Records excerpted from a collection:
%%
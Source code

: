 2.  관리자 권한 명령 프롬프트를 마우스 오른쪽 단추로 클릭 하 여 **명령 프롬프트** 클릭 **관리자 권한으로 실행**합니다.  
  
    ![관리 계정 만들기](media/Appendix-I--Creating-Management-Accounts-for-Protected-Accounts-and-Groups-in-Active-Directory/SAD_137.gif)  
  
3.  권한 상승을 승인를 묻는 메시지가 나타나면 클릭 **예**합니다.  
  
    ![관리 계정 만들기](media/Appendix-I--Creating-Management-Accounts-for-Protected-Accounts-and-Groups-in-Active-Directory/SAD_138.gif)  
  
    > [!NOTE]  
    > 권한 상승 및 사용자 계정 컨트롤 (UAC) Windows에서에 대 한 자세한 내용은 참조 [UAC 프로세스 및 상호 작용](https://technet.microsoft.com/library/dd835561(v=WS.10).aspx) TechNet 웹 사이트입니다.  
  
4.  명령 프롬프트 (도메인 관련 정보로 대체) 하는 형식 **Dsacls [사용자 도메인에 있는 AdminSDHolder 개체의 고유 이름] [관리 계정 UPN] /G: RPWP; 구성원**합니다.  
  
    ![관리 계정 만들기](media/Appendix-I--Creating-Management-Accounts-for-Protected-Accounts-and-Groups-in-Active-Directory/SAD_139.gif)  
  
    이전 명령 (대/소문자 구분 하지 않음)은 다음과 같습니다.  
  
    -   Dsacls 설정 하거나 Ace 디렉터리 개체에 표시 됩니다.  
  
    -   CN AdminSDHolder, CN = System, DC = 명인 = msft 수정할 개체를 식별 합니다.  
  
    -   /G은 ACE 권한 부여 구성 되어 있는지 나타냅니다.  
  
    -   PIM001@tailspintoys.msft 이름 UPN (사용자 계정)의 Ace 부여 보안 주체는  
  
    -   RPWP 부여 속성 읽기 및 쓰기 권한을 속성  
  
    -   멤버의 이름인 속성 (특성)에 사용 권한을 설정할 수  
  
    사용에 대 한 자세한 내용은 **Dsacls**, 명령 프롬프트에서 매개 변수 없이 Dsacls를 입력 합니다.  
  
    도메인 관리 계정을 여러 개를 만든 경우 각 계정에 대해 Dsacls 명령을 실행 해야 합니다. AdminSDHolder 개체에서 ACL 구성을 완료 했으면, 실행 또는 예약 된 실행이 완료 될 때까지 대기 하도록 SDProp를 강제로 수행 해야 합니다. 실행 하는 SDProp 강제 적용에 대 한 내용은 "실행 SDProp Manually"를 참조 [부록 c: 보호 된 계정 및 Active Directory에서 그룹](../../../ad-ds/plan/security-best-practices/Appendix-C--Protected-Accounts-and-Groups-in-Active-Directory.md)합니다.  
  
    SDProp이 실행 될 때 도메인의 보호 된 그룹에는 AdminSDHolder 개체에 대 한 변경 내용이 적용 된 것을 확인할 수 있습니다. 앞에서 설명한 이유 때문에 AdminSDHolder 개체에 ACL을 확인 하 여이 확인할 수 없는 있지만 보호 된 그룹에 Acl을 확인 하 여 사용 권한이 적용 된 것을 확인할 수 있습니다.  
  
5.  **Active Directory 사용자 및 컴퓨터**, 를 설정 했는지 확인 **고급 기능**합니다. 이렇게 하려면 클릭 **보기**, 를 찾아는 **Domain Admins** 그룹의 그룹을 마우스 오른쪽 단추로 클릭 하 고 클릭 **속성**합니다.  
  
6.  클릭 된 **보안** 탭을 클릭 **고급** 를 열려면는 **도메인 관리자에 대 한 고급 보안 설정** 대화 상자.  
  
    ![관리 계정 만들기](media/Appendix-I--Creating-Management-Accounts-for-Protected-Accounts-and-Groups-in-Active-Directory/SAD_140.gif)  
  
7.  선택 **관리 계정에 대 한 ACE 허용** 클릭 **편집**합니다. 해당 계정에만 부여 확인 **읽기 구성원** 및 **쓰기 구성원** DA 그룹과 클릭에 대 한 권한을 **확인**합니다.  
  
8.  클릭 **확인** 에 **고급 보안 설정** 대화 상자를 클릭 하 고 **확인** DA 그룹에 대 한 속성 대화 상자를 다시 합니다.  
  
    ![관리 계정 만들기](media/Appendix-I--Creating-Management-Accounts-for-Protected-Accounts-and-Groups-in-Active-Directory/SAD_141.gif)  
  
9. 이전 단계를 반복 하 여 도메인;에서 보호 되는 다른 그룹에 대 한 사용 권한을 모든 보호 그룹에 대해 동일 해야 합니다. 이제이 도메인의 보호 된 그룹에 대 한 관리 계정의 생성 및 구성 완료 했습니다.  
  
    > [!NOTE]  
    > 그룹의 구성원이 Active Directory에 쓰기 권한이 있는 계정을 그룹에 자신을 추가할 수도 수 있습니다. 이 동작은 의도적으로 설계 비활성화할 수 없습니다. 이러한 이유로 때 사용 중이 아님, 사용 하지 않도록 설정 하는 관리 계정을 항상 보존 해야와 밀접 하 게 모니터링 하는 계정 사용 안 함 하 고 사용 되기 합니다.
%%
What the exercise asks: All the data must be duplicated exactly, with nothing added or removed.

Response to this task:
Source code

: 2.  관리자 권한 명령 프롬프트를 마우스 오른쪽 단추로 클릭 하 여 **명령 프롬프트** 클릭 **관리자 권한으로 실행**합니다.  
  
    ![관리 계정 만들기](media/Appendix-I--Creating-Management-Accounts-for-Protected-Accounts-and-Groups-in-Active-Directory/SAD_137.gif)  
  
3.  권한 상승을 승인를 묻는 메시지가 나타나면 클릭 **예**합니다.  
  
    ![관리 계정 만들기](media/Appendix-I--Creating-Management-Accounts-for-Protected-Accounts-and-Groups-in-Active-Directory/SAD_138.gif)  
  
    > [!NOTE]  
    > 권한 상승 및 사용자 계정 컨트롤 (UAC) Windows에서에 대 한 자세한 내용은 참조 [UAC 프로세스 및 상호 작용](https://technet.microsoft.com/library/dd835561(v=WS.10).aspx) TechNet 웹 사이트입니다.  
  
4.  명령 프롬프트 (도메인 관련 정보로 대체) 하는 형식 **Dsacls [사용자 도메인에 있는 AdminSDHolder 개체의 고유 이름] [관리 계정 UPN] /G: RPWP; 구성원**합니다.  
  
    ![관리 계정 만들기](media/Appendix-I--Creating-Management-Accounts-for-Protected-Accounts-and-Groups-in-Active-Directory/SAD_139.gif)  
  
    이전 명령 (대/소문자 구분 하지 않음)은 다음과 같습니다.  
  
    -   Dsacls 설정 하거나 Ace 디렉터리 개체에 표시 됩니다.  
  
    -   CN AdminSDHolder, CN = System, DC = 명인 = msft 수정할 개체를 식별 합니다.  
  
    -   /G은 ACE 권한 부여 구성 되어 있는지 나타냅니다.  
  
    -   PIM001@tailspintoys.msft 이름 UPN (사용자 계정)의 Ace 부여 보안 주체는  
  
    -   RPWP 부여 속성 읽기 및 쓰기 권한을 속성  
  
    -   멤버의 이름인 속성 (특성)에 사용 권한을 설정할 수  
  
    사용에 대 한 자세한 내용은 **Dsacls**, 명령 프롬프트에서 매개 변수 없이 Dsacls를 입력 합니다.  
  
    도메인 관리 계정을 여러 개를 만든 경우 각 계정에 대해 Dsacls 명령을 실행 해야 합니다. AdminSDHolder 개체에서 ACL 구성을 완료 했으면, 실행 또는 예약 된 실행이 완료 될 때까지 대기 하도록 SDProp를 강제로 수행 해야 합니다. 실행 하는 SDProp 강제 적용에 대 한 내용은 "실행 SDProp Manually"를 참조 [부록 c: 보호 된 계정 및 Active Directory에서 그룹](../../../ad-ds/plan/security-best-practices/Appendix-C--Protected-Accounts-and-Groups-in-Active-Directory.md)합니다.  
  
    SDProp이 실행 될 때 도메인의 보호 된 그룹에는 AdminSDHolder 개체에 대 한 변경 내용이 적용 된 것을 확인할 수 있습니다. 앞에서 설명한 이유 때문에 AdminSDHolder 개체에 ACL을 확인 하 여이 확인할 수 없는 있지만 보호 된 그룹에 Acl을 확인 하 여 사용 권한이 적용 된 것을 확인할 수 있습니다.  
  
5.  **Active Directory 사용자 및 컴퓨터**, 를 설정 했는지 확인 **고급 기능**합니다. 이렇게 하려면 클릭 **보기**, 를 찾아는 **Domain Admins** 그룹의 그룹을 마우스 오른쪽 단추로 클릭 하 고 클릭 **속성**합니다.  
  
6.  클릭 된 **보안** 탭을 클릭 **고급** 를 열려면는 **도메인 관리자에 대 한 고급 보안 설정** 대화 상자.  
  
    ![관리 계정 만들기](media/Appendix-I--Creating-Management-Accounts-for-Protected-Accounts-and-Groups-in-Active-Directory/SAD_140.gif)  
  
7.  선택 **관리 계정에 대 한 ACE 허용** 클릭 **편집**합니다. 해당 계정에만 부여 확인 **읽기 구성원** 및 **쓰기 구성원** DA 그룹과 클릭에 대 한 권한을 **확인**합니다.  
  
8.  클릭 **확인** 에 **고급 보안 설정** 대화 상자를 클릭 하 고 **확인** DA 그룹에 대 한 속성 대화 상자를 다시 합니다.  
  
    ![관리 계정 만들기](media/Appendix-I--Creating-Management-Accounts-for-Protected-Accounts-and-Groups-in-Active-Directory/SAD_141.gif)  
  
9. 이전 단계를 반복 하 여 도메인;에서 보호 되는 다른 그룹에 대 한 사용 권한을 모든 보호 그룹에 대해 동일 해야 합니다. 이제이 도메인의 보호 된 그룹에 대 한 관리 계정의 생성 및 구성 완료 했습니다.  
  
    > [!NOTE]  
    > 그룹의 구성원이 Active Directory에 쓰기 권한이 있는 계정을 그룹에 자신을 추가할 수도 수 있습니다. 이 동작은 의도적으로 설계 비활성화할 수 없습니다. 이러한 이유로 때 사용 중이 아님, 사용 하지 않도록 설정 하는 관리 계정을 항상 보존 해야와 밀접 하 게 모니터링 하는 계정 사용 안 함 하 고 사용 되기 합니다.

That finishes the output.